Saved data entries
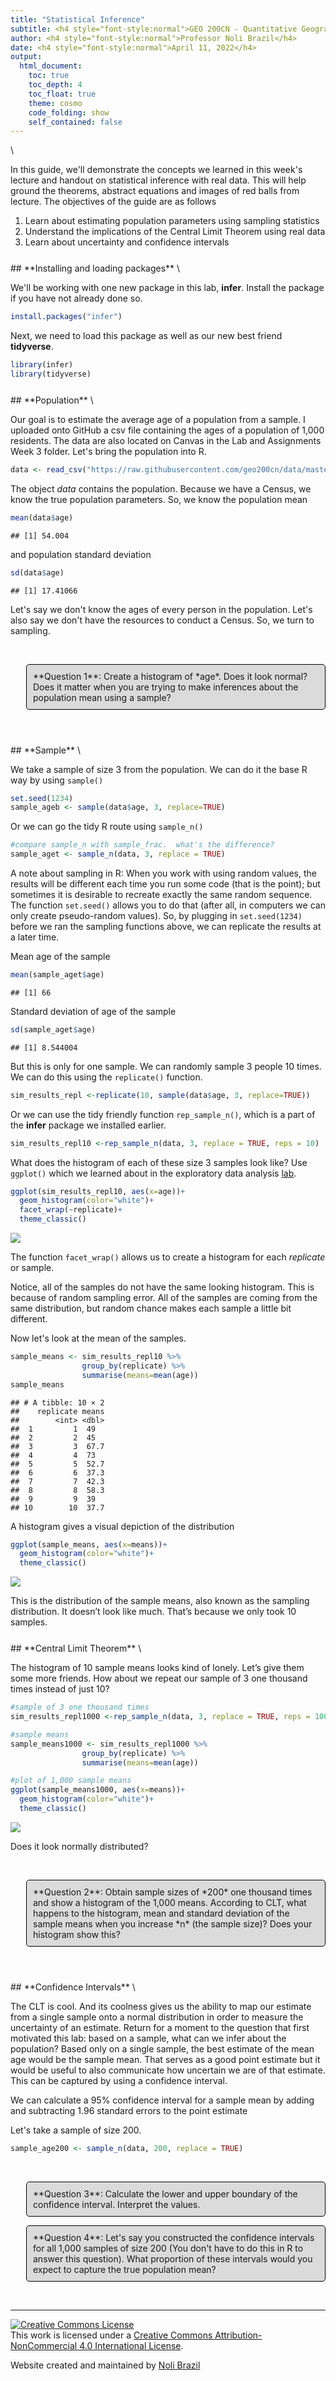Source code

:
 ```yaml
---
title: "Statistical Inference"
subtitle: <h4 style="font-style:normal">GEO 200CN - Quantitative Geography</h4>
author: <h4 style="font-style:normal">Professor Noli Brazil</h4>
date: <h4 style="font-style:normal">April 11, 2022</h4>
output: 
  html_document:
    toc: true
    toc_depth: 4
    toc_float: true
    theme: cosmo
    code_folding: show
    self_contained: false
---
```



<style>
p.comment {
background-color: #DBDBDB;
padding: 10px;
border: 1px solid black;
margin-left: 25px;
border-radius: 5px;
}

.figure {
   margin-top: 20px;
   margin-bottom: 20px;
}

h1.title {
  font-weight: bold;
  font-family: Arial;  
}

h2.title {
  font-family: Arial;  
}

</style>


<style type="text/css">
#TOC {
  font-size: 13px;
  font-family: Arial;
}
</style>


\





In this guide, we'll demonstrate the concepts we learned in this week's lecture and handout on statistical inference with real data.  This will help ground the theorems, abstract equations and images of red balls from lecture. The objectives of the guide are as follows

1. Learn about estimating population parameters using sampling statistics
2. Understand the implications of the Central Limit Theorem using real data
3. Learn about uncertainty and confidence intervals 


<div style="margin-bottom:25px;">
</div>
## **Installing and loading packages**
\

We'll be working with one new package in this lab, **infer**.  Install the package if you have not already done so.


```r
install.packages("infer")
```

Next, we need to load this package as well as our new best friend **tidyverse**.



```r
library(infer)
library(tidyverse)
```


<div style="margin-bottom:25px;">
</div>
## **Population**
\

Our goal is to estimate the average age of a population from a sample. I uploaded onto GitHub a csv file containing the ages of a population of 1,000 residents. The data are also located on Canvas in the Lab and Assignments Week 3 folder. Let's bring the population into R.


```r
data <- read_csv("https://raw.githubusercontent.com/geo200cn/data/master/ages.csv")
```

The object *data* contains the population.  Because we have a Census, we know the true population parameters.  So, we know the population mean


```r
mean(data$age)
```

```
## [1] 54.004
```

and population standard deviation


```r
sd(data$age)
```

```
## [1] 17.41066
```

Let's say we don't know the ages of every person in the population. Let's also say we don't have the resources to conduct a Census.  So, we turn to sampling.

<br>

<p class="comment">**Question 1**: Create a histogram of  *age*.  Does it look normal? Does it matter when you are trying to make inferences about the population mean using a sample? </p>

<br>

<div style="margin-bottom:25px;">
</div>
## **Sample**
\

We take a sample of size 3 from the population.  We can do it the base R way by  using `sample()`


```r
set.seed(1234)
sample_ageb <- sample(data$age, 3, replace=TRUE)
```

Or we can go the tidy R route using `sample_n()`


```r
#compare sample_n with sample_frac.  what's the difference?
sample_aget <- sample_n(data, 3, replace = TRUE)
```

A note about sampling in R: When you work with using random values, the results will be different each time you run some code (that is the point); but sometimes it is desirable to recreate exactly the same random sequence. The function `set.seed()` allows you to do that (after all, in computers we can only create pseudo-random values).  So, by plugging in `set.seed(1234)` before we ran the sampling functions above, we can replicate the results at a later time.  

Mean age of the sample


```r
mean(sample_aget$age)
```

```
## [1] 66
```

Standard deviation of age of the sample


```r
sd(sample_aget$age)
```

```
## [1] 8.544004
```


But this is only for one sample.  We can randomly sample 3 people 10 times.  We can do this using the `replicate()` function. 


```r
sim_results_repl <-replicate(10, sample(data$age, 3, replace=TRUE))
```

Or we can use the tidy friendly function `rep_sample_n()`, which is a part of the **infer** package we installed earlier.



```r
sim_results_repl10 <-rep_sample_n(data, 3, replace = TRUE, reps = 10)
```

What does the histogram of each of these size 3 samples look like?  Use `ggplot()` which we learned about in the exploratory data analysis [lab](https://geo200cn.github.io/eda.html#Data_visualization).  



```r
ggplot(sim_results_repl10, aes(x=age))+
  geom_histogram(color="white")+
  facet_wrap(~replicate)+
  theme_classic()
```

![](central_files/figure-html/unnamed-chunk-12-1.png)<!-- -->

The function `facet_wrap()` allows us to create a histogram for each *replicate* or sample.

Notice, all of the samples do not have the same looking histogram. This is because of random sampling error. All of the samples are coming from the same distribution, but random chance makes each sample a little bit different.

Now let's look at the mean of the samples.


```r
sample_means <- sim_results_repl10 %>%
                group_by(replicate) %>%
                summarise(means=mean(age))
sample_means
```

```
## # A tibble: 10 × 2
##    replicate means
##        <int> <dbl>
##  1         1  49  
##  2         2  45  
##  3         3  67.7
##  4         4  73  
##  5         5  52.7
##  6         6  37.3
##  7         7  42.3
##  8         8  58.3
##  9         9  39  
## 10        10  37.7
```

A histogram gives a visual depiction of the distribution


```r
ggplot(sample_means, aes(x=means))+
  geom_histogram(color="white")+
  theme_classic()
```

![](central_files/figure-html/unnamed-chunk-14-1.png)<!-- -->


This is the distribution of the sample means, also known as the sampling distribution. It doesn’t look like much. That’s because we only took 10 samples.


<div style="margin-bottom:25px;">
</div>
## **Central Limit Theorem**
\

The histogram of 10 sample means looks kind of lonely. Let’s give them some more friends. How about we repeat our sample of 3 one thousand times instead of just 10?


```r
#sample of 3 one thousand times
sim_results_repl1000 <-rep_sample_n(data, 3, replace = TRUE, reps = 1000)

#sample means
sample_means1000 <- sim_results_repl1000 %>%
                group_by(replicate) %>%
                summarise(means=mean(age))

#plot of 1,000 sample means
ggplot(sample_means1000, aes(x=means))+
  geom_histogram(color="white")+
  theme_classic()
```

![](central_files/figure-html/unnamed-chunk-15-1.png)<!-- -->

Does it look normally distributed? 

<br>

<p class="comment">**Question 2**: Obtain sample sizes of *200* one thousand times and show a histogram of the 1,000 means. According to CLT, what happens to the histogram, mean and standard deviation of the sample means when you increase *n* (the sample size)? Does your histogram show this? </p>
  
  
<br>




<div style="margin-bottom:25px;">
</div>
## **Confidence Intervals**
\


The CLT is cool. And its coolness gives us the ability to map our estimate from a single sample onto a normal distribution in order to measure the uncertainty of an estimate.  Return for a moment to the question that first motivated this lab: based on a sample, what can we infer about the population? Based only on a single sample, the best estimate of the mean age would be the sample mean. That serves as a good point estimate but it would be useful to also communicate how uncertain we are of that estimate. This can be captured by using a confidence interval.

We can calculate a 95% confidence interval for a sample mean by adding and subtracting 1.96 standard errors to the point estimate 

Let's take a sample of size 200. 


```r
sample_age200 <- sample_n(data, 200, replace = TRUE)
```




<br>


<p class="comment">**Question 3**: Calculate the lower and upper boundary of the confidence interval. Interpret the values. </p>
  


<p class="comment">**Question 4**: Let's say you constructed the confidence intervals for all 1,000 samples of size 200 (You don't have to do this in R to answer this question).  What proportion of these intervals would you expect to capture the true population mean? </p>


<br>




***

<a rel="license" href="http://creativecommons.org/licenses/by-nc/4.0/"><img alt="Creative Commons License" style="border-width:0" src="https://i.creativecommons.org/l/by-nc/4.0/88x31.png" /></a><br />This work is licensed under a <a rel="license" href="http://creativecommons.org/licenses/by-nc/4.0/">Creative Commons Attribution-NonCommercial 4.0 International License</a>.


Website created and maintained by [Noli Brazil](https://nbrazil.faculty.ucdavis.edu/)



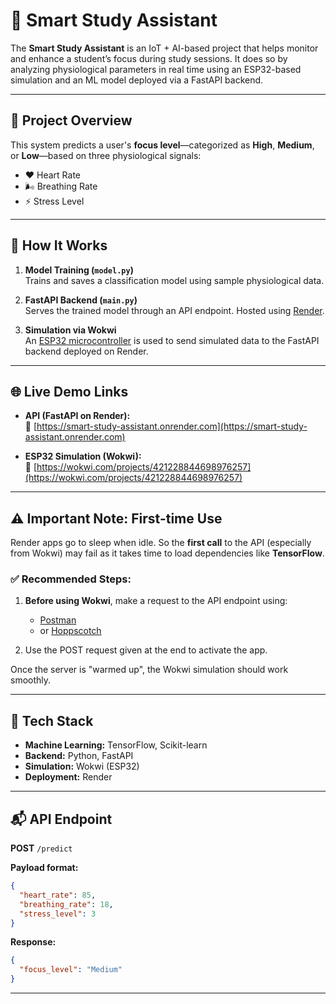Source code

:
# 🧠 Smart Study Assistant

The **Smart Study Assistant** is an IoT + AI-based project that helps monitor and enhance a student’s focus during study sessions. It does so by analyzing physiological parameters in real time using an ESP32-based simulation and an ML model deployed via a FastAPI backend.

---

## 🚀 Project Overview

This system predicts a user's **focus level**—categorized as **High**, **Medium**, or **Low**—based on three physiological signals:

- ❤️ Heart Rate  
- 🌬️ Breathing Rate  
- ⚡ Stress Level

---

## 🧠 How It Works

1. **Model Training (`model.py`)**  
   Trains and saves a classification model using sample physiological data.

2. **FastAPI Backend (`main.py`)**  
   Serves the trained model through an API endpoint. Hosted using [Render](https://render.com/).

3. **Simulation via Wokwi**  
   An [ESP32 microcontroller](https://www.espressif.com/en/products/socs/esp32) is used to send simulated data to the FastAPI backend deployed on Render.

---

## 🌐 Live Demo Links

- **API (FastAPI on Render):**  
  🔗 [https://smart-study-assistant.onrender.com](https://smart-study-assistant.onrender.com)

- **ESP32 Simulation (Wokwi):**  
  🔗 [https://wokwi.com/projects/421228844698976257](https://wokwi.com/projects/421228844698976257)

---

## ⚠️ Important Note: First-time Use

Render apps go to sleep when idle. So the **first call** to the API (especially from Wokwi) may fail as it takes time to load dependencies like **TensorFlow**.

### ✅ Recommended Steps:

1. **Before using Wokwi**, make a request to the API endpoint using:
   - [Postman](https://www.postman.com/)  
   - or [Hoppscotch](https://hoppscotch.io/)

2. Use the POST request given at the end to activate the app.

Once the server is "warmed up", the Wokwi simulation should work smoothly.

---

## 🧰 Tech Stack

- **Machine Learning:** TensorFlow, Scikit-learn  
- **Backend:** Python, FastAPI  
- **Simulation:** Wokwi (ESP32)  
- **Deployment:** Render

---

## 📬 API Endpoint

**POST** `/predict`

**Payload format:**

```json
{
  "heart_rate": 85,
  "breathing_rate": 18,
  "stress_level": 3
}
```

**Response:**

```json
{
  "focus_level": "Medium"
}
```

---
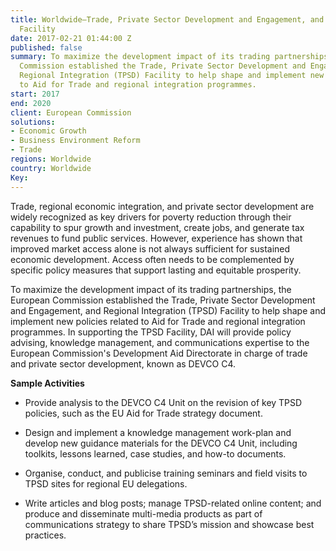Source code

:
 ```yaml
---
title: Worldwide—Trade, Private Sector Development and Engagement, and Regional Integration
  Facility
date: 2017-02-21 01:44:00 Z
published: false
summary: To maximize the development impact of its trading partnerships, the European
  Commission established the Trade, Private Sector Development and Engagement, and
  Regional Integration (TPSD) Facility to help shape and implement new policies related
  to Aid for Trade and regional integration programmes.
start: 2017
end: 2020
client: European Commission
solutions:
- Economic Growth
- Business Environment Reform
- Trade
regions: Worldwide
country: Worldwide
Key: 
---
```


Trade, regional economic integration, and private sector development are widely recognized as key drivers for poverty reduction through their capability to spur growth and investment, create jobs, and generate tax revenues to fund public services. However, experience has shown that improved market access alone is not always sufficient for sustained economic development. Access often needs to be complemented by specific policy measures that support lasting and equitable prosperity.

To maximize the development impact of its trading partnerships, the European Commission established the Trade, Private Sector Development and Engagement, and Regional Integration (TPSD) Facility to help shape and implement new policies related to Aid for Trade and regional integration programmes. In supporting the TPSD Facility, DAI will provide policy advising, knowledge management, and communications expertise to the European Commission's Development Aid Directorate in charge of trade and private sector development, known as DEVCO C4. 

**Sample Activities**

* Provide analysis to the DEVCO C4 Unit on the revision of key TPSD policies, such as the EU Aid for Trade strategy document.

* Design and implement a knowledge management work-plan and develop new guidance materials for the DEVCO C4 Unit, including toolkits, lessons learned, case studies, and how-to documents.

* Organise, conduct, and publicise training seminars and field visits to TPSD sites for regional EU delegations.

* Write articles and blog posts; manage TPSD-related online content; and produce and disseminate multi-media products as part of communications strategy to share TPSD’s mission and showcase best practices.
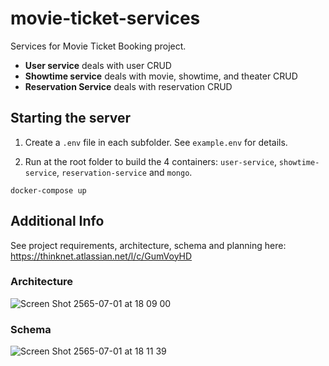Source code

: # movie-ticket-services

Services for Movie Ticket Booking project.
- __User service__ deals with user CRUD
- __Showtime service__ deals with movie, showtime, and theater CRUD
- __Reservation Service__ deals with reservation CRUD

## Starting the server

1. Create a `.env` file in each subfolder. See `example.env` for details.

2. Run at the root folder to build the 4 containers: `user-service`, `showtime-service`, `reservation-service` and `mongo`.
```
docker-compose up
```

## Additional Info
See project requirements, architecture, schema and planning here: https://thinknet.atlassian.net/l/c/GumVoyHD

### Architecture
![Screen Shot 2565-07-01 at 18 09 00](https://user-images.githubusercontent.com/57129145/176883498-24c46c12-8f20-41da-b1d7-fca576906f09.png)

### Schema
![Screen Shot 2565-07-01 at 18 11 39](https://user-images.githubusercontent.com/57129145/176883801-80e43e37-cce1-474a-9522-248c8addce3e.png)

- [TASK OBJECTIVE]
What this exercise asks for is every line of the data above with the word "date".

- [SOLUTION]
date: <h4 style="font-style:normal">April 11, 2022</h4>
date: 2017-02-21 01:44:00 Z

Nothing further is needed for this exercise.